About a week after arriving in Salt Lake, the Whaanga family traveled to Kanab, Utah, which would be the location of their residence. Church leaders recommended Kanab as a better location for the family to live as the climate is not as cold as Salt Lake City in the winter. There Mere's husband planned to raise sheep, which had brought him much success in New Zealand. However, the two returned missionaries that were assigned to help the Whaanga family with their financial affairs mismanaged their money. The church sent leaders to Kanab to review the incident and eventually, the Zion's Maori Association helped Mere and her family relocate to Salt Lake City.
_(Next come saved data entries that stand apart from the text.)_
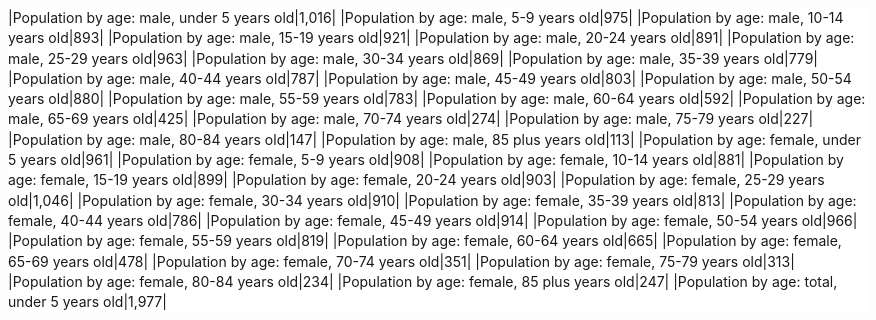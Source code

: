 |Population by age: male, under 5 years old|1,016|
|Population by age: male, 5-9 years old|975|
|Population by age: male, 10-14 years old|893|
|Population by age: male, 15-19 years old|921|
|Population by age: male, 20-24 years old|891|
|Population by age: male, 25-29 years old|963|
|Population by age: male, 30-34 years old|869|
|Population by age: male, 35-39 years old|779|
|Population by age: male, 40-44 years old|787|
|Population by age: male, 45-49 years old|803|
|Population by age: male, 50-54 years old|880|
|Population by age: male, 55-59 years old|783|
|Population by age: male, 60-64 years old|592|
|Population by age: male, 65-69 years old|425|
|Population by age: male, 70-74 years old|274|
|Population by age: male, 75-79 years old|227|
|Population by age: male, 80-84 years old|147|
|Population by age: male, 85 plus years old|113|
|Population by age: female, under 5 years old|961|
|Population by age: female, 5-9 years old|908|
|Population by age: female, 10-14 years old|881|
|Population by age: female, 15-19 years old|899|
|Population by age: female, 20-24 years old|903|
|Population by age: female, 25-29 years old|1,046|
|Population by age: female, 30-34 years old|910|
|Population by age: female, 35-39 years old|813|
|Population by age: female, 40-44 years old|786|
|Population by age: female, 45-49 years old|914|
|Population by age: female, 50-54 years old|966|
|Population by age: female, 55-59 years old|819|
|Population by age: female, 60-64 years old|665|
|Population by age: female, 65-69 years old|478|
|Population by age: female, 70-74 years old|351|
|Population by age: female, 75-79 years old|313|
|Population by age: female, 80-84 years old|234|
|Population by age: female, 85 plus years old|247|
|Population by age: total, under 5 years old|1,977|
On October 9, 1895, Hirini and Mere were endowed and sealed in the Salt Lake Temple. The couple spent most of their free time doing ordinance work in the temple. After relocating to Salt Lake, Mere learned to write in order to maintain frequent contact with her children and parents back in Nūhaka.

In 1907, only a year and a half after the passing of her husband, Mere returned to New Zealand to serve a full-time mission. She was nearly 60 years old. She returned to America in 1908 after being released from mission duties. Less than a decade later, her sister-in-law died, leaving her without much family in Utah. Mere's grandson and nephew who made the original trek out to Utah back in 1894 both decided to return to New Zealand. As a result, Mere decided to join them.

=== Later years ===
Although she enjoyed being with her family in Nūhaka, Mere had a desire to return to Salt Lake City. Ultimately, she wanted to be buried next to her late husband. After many years of waiting, Mere was issued a visa to return to the United States in 1938.

On November 21, 1938, a reception was held by community members in celebration of her return to Salt Lake. Mere remained active in the LDS Church into her old age. At 95 years old, Mere made a quilt for LDS Church president Heber J. Grant as a birthday gift, however it was in honor of her own birthday and not his.

==Death==
Mere died on May 11, 1944, at the age of 96. She was buried at the Salt Lake City Cemetery, next to her husband Hirini.